Source texts of formatted documents:
════════════════

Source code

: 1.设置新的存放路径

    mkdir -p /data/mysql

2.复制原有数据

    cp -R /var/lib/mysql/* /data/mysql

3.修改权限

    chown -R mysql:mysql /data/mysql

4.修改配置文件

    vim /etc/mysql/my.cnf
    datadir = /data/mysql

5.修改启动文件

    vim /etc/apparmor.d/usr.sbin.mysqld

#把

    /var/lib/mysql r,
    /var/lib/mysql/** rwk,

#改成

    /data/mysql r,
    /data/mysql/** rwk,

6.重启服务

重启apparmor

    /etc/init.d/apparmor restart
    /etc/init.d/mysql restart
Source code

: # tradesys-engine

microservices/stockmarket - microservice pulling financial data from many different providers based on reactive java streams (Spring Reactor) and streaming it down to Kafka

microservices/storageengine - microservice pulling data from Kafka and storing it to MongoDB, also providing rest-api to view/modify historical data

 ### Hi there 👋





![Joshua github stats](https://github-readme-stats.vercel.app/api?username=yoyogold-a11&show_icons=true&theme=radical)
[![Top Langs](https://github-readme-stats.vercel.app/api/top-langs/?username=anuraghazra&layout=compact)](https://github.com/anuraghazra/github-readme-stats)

════════════════

*Task to complete*
Each line that holds the word "data" should be extracted from the records.

*Answer to this exercise*
    mkdir -p /data/mysql
    cp -R /var/lib/mysql/* /data/mysql
    chown -R mysql:mysql /data/mysql
    datadir = /data/mysql
    /data/mysql r,
    /data/mysql/** rwk,
microservices/stockmarket - microservice pulling financial data from many different providers based on reactive java streams (Spring Reactor) and streaming it down to Kafka
microservices/storageengine - microservice pulling data from Kafka and storing it to MongoDB, also providing rest-api to view/modify historical data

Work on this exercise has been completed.